### [Work item]
Two lines mark the range in the entries below: the one holding "## Version 2.1" and the one holding "## Version 1.1". Set down those two and all lines between them, exactly.

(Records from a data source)
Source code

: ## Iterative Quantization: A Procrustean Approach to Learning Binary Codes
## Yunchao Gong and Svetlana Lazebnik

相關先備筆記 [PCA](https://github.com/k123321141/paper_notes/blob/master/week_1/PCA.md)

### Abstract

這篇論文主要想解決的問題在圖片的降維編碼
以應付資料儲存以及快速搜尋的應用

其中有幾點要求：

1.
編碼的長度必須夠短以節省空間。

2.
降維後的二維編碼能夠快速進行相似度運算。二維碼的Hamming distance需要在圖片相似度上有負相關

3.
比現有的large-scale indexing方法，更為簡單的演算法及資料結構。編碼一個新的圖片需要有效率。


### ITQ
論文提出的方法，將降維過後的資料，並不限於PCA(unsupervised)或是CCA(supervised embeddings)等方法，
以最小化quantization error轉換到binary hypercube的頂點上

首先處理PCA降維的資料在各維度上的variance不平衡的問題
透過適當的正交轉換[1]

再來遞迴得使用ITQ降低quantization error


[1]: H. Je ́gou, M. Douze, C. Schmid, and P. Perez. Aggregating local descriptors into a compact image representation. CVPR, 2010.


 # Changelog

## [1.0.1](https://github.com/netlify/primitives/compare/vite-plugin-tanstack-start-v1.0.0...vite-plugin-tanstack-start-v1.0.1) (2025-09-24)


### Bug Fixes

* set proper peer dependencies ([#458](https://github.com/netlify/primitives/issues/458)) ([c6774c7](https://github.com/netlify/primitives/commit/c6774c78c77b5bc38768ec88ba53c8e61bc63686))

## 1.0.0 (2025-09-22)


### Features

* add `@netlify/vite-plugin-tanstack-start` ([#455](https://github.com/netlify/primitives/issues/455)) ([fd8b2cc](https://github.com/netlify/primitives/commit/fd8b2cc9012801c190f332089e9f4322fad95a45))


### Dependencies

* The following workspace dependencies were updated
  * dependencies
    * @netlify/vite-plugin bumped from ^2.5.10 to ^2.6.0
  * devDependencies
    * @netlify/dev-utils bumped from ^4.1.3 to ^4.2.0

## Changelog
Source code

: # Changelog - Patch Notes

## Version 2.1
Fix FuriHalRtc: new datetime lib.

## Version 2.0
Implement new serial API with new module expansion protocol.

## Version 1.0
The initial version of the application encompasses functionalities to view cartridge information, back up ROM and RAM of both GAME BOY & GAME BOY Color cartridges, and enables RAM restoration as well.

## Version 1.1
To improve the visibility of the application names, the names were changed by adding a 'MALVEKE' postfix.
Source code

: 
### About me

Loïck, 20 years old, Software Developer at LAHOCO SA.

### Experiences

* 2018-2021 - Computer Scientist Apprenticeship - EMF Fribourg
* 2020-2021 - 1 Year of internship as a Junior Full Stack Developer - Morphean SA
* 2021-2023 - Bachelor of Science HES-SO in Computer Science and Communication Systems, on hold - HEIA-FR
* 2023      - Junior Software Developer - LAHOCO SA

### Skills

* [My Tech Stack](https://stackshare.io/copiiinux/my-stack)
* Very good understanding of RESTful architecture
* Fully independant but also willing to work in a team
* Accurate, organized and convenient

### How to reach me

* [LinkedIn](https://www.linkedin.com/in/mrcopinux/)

### [Output]
## Version 2.1
Fix FuriHalRtc: new datetime lib.

## Version 2.0
Implement new serial API with new module expansion protocol.

## Version 1.0
The initial version of the application encompasses functionalities to view cartridge information, back up ROM and RAM of both GAME BOY & GAME BOY Color cartridges, and enables RAM restoration as well.

## Version 1.1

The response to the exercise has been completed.